Maybe the biggest choke job of the playoffs so far. 15 point lead with about 18 minutes left and they still lose. The Magic need to man up for game 5 and bring the series back to Orlando.


----------



## Babir (Jan 10, 2005)

We lost to Detroit in playoffs again...This time Billiups played in only first 2 games of the series. We had a great chance to advance but failed miserably...
We can't employ this stupid "small-ball" next season, need another PF alongside Dwight. We need a PG, Nelson is not a PG and game 5 just proved that, team had 21 turnovers...We also should trade Turk because he has at least some value now. We can't have two good SFs on the team, playing one of them like PF. By trading Turk we can get some missing pieces. Of course, I would love to get rid off Lewis, but with Isaih Thomas gone, no one will trade for him...Garrity, Arroyo, Evans should leave, maybe Dooling can be resigned but cheap...


----------



## Enigma (Jul 16, 2002)

Babir said:


> We lost to Detroit in playoffs again...This time Billiups played in only first 2 games of the series. We had a great chance to advance but failed miserably...
> We can't employ this stupid "small-ball" next season, need another PF alongside Dwight. We need a PG, Nelson is not a PG and game 5 just proved that, team had 21 turnovers...We also should trade Turk because he has at least some value now. We can't have two good SFs on the team, playing one of them like PF. By trading Turk we can get some missing pieces. Of course, I would love to get rid off Lewis, but with Isaih Thomas gone, no one will trade for him...Garrity, Arroyo, Evans should leave, maybe Dooling can be resigned but cheap...

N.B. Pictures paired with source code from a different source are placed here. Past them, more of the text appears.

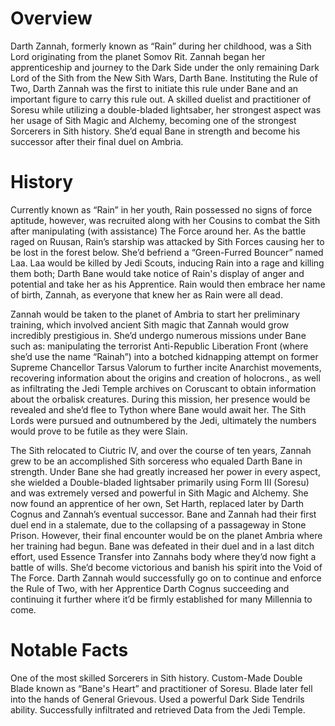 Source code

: # Overview

Darth Zannah, formerly known as “Rain” during her childhood, was a Sith Lord originating from the planet Somov Rit.
Zannah began her apprenticeship and journey to the Dark Side under the only remaining Dark Lord of the Sith from the New Sith Wars, Darth Bane.
Instituting the Rule of Two, Darth Zannah was the first to initiate this rule under Bane and an important figure to carry this rule out.
A skilled duelist and practitioner of Soresu while utilizing a double-bladed lightsaber, her strongest aspect was her usage of Sith Magic and Alchemy, becoming one of the strongest Sorcerers in Sith history.
She’d equal Bane in strength and become his successor after their final duel on Ambria.

# History

Currently known as “Rain” in her youth, Rain possessed no signs of force aptitude, however, was recruited along with her Cousins to combat the Sith after manipulating (with assistance) The Force around her.
As the battle raged on Ruusan, Rain’s starship was attacked by Sith Forces causing her to be lost in the forest below.
She’d befriend a “Green-Furred Bouncer” named Laa.
Laa would be killed by Jedi Scouts, inducing Rain into a rage and killing them both; Darth Bane would take notice of Rain's display of anger and potential and take her as his Apprentice.
Rain would then embrace her name of birth, Zannah, as everyone that knew her as Rain were all dead.

Zannah would be taken to the planet of Ambria to start her preliminary training, which involved ancient Sith magic that Zannah would grow incredibly prestigious in.
She’d undergo numerous missions under Bane such as: manipulating the terrorist Anti-Republic Liberation Front (where she’d use the name “Rainah”)  into a botched kidnapping attempt on former Supreme Chancellor Tarsus Valorum to further incite Anarchist movements, recovering information about the origins and creation of holocrons., as well as infiltrating the Jedi Temple archives on Coruscant to obtain information about the orbalisk creatures.
During this mission, her presence would be revealed and she’d flee to Tython where Bane would await her.
The Sith Lords were pursued and outnumbered by the Jedi, ultimately the numbers would prove to be futile as they were Slain.

The Sith relocated to Ciutric IV, and over the course of ten years, Zannah grew to be an accomplished Sith sorceress who equaled Darth Bane in strength.
Under Bane she had greatly increased her power in every aspect, she wielded a Double-bladed lightsaber primarily using Form III (Soresu) and was extremely versed and powerful in Sith Magic and Alchemy.
She now found an apprentice of her own, Set Harth, replaced later by Darth Cognus and Zannah’s eventual successor.
Bane and Zannah had their first duel end in a stalemate, due to the collapsing of a passageway in Stone Prison.
However, their final encounter would be on the planet Ambria where her training had begun.
Bane was defeated in their duel and in a last ditch effort, used Essence Transfer into Zannahs body where they’d now fight a battle of wills.
She’d become victorious and banish his spirit into the Void of The Force.
Darth Zannah would successfully go on to continue and enforce the Rule of Two, with her Apprentice Darth Cognus succeeding and continuing it further where it’d be firmly established for many Millennia to come.

# Notable Facts

One of the most skilled Sorcerers in Sith history.
Custom-Made Double Blade known as “Bane's Heart” and practitioner of Soresu.
Blade later fell into the hands of General Grievous.
Used a powerful Dark Side Tendrils ability.
Successfully infiltrated and retrieved Data from the Jedi Temple.
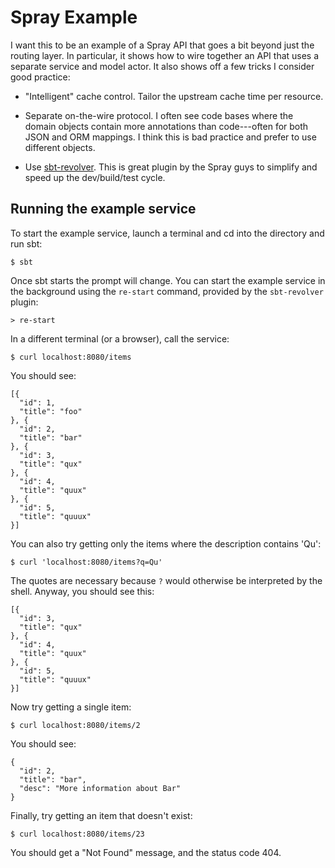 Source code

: Spray Example
=============

I want this to be an example of a Spray API that goes a bit beyond just the
routing layer. In particular, it shows how to wire together an API that uses a
separate service and model actor. It also shows off a few tricks I consider good
practice:

* "Intelligent" cache control. Tailor the upstream cache time per resource.

* Separate on-the-wire protocol. I often see code bases where the domain objects
contain more annotations than code---often for both JSON and ORM mappings.
I think this is bad practice and prefer to use different objects.

* Use [sbt-revolver][]. This is great plugin by the Spray guys to simplify and
speed up the dev/build/test cycle.

[sbt-revolver]: https://github.com/spray/sbt-revolver

Running the example service
---------------------------

To start the example service, launch a terminal and cd into the directory and
run sbt:

    $ sbt

Once sbt starts the prompt will change. You can start the example service in the background using the `re-start` command, provided by the `sbt-revolver` plugin:

    > re-start

In a different terminal (or a browser), call the service:

    $ curl localhost:8080/items

You should see:

    [{
      "id": 1,
      "title": "foo"
    }, {
      "id": 2,
      "title": "bar"
    }, {
      "id": 3,
      "title": "qux"
    }, {
      "id": 4,
      "title": "quux"
    }, {
      "id": 5,
      "title": "quuux"
    }]

You can also try getting only the items where the description contains 'Qu':

    $ curl 'localhost:8080/items?q=Qu'

The quotes are necessary because `?` would otherwise be interpreted by the
shell. Anyway, you should see this:

    [{
      "id": 3,
      "title": "qux"
    }, {
      "id": 4,
      "title": "quux"
    }, {
      "id": 5,
      "title": "quuux"
    }]

Now try getting a single item:

    $ curl localhost:8080/items/2

You should see:

    {
      "id": 2,
      "title": "bar",
      "desc": "More information about Bar"
    }

Finally, try getting an item that doesn't exist:

    $ curl localhost:8080/items/23

You should get a "Not Found" message, and the status code 404.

Whoa, ease up on the reins. I know that's just reactions to being knocked out of the playoffs. But you're basically talking about blowing up the team here. Let's get some perspective here. We're a pretty young team that just jumped from being sub-.500 and barely reaching the playoffs and getting swept in the first round to having the 3rd best record in the East, winning the division for the first time in over a decade, and getting past our first round curse. And we did all this while being in the first year of a new system with a new head coach.

We just need tweaks, not wholesale changes. I agree that Dwight definitly needs his post sidekick though. That would be my focus this off-season if I was running the team.

Detroit just happens to be the absolute worst matchup for us. Plenty of solid big guys to throw at Dwight with all those fouls, an uber lanky quality defender to slow down a hot Hedo or Lewis, and PG's that simply can overpower Jameer. Now throw Rip hamilton into the mix.


----------



## Babir (Jan 10, 2005)

What I am saying is not a wholesale changes. I am proposing to trade Hedo, because it is impossible to move Rashard, and to get a decent SG. I also said that Garrity, Evans, Arroyo should not come back...Yes, and I hate to have Jameer Nelson as our starting PG, but his contract is not allowing to trade him as well...


----------



## Enigma (Jul 16, 2002)

Babir said:


> What I am saying is not a wholesale changes. I am proposing to trade Hedo, because it is impossible to move Rashard, and to get a decent SG. I also said that Garrity, Evans, Arroyo should not come back...Yes, and I hate to have Jameer Nelson as our starting PG, but his contract is not allowing to trade him as well...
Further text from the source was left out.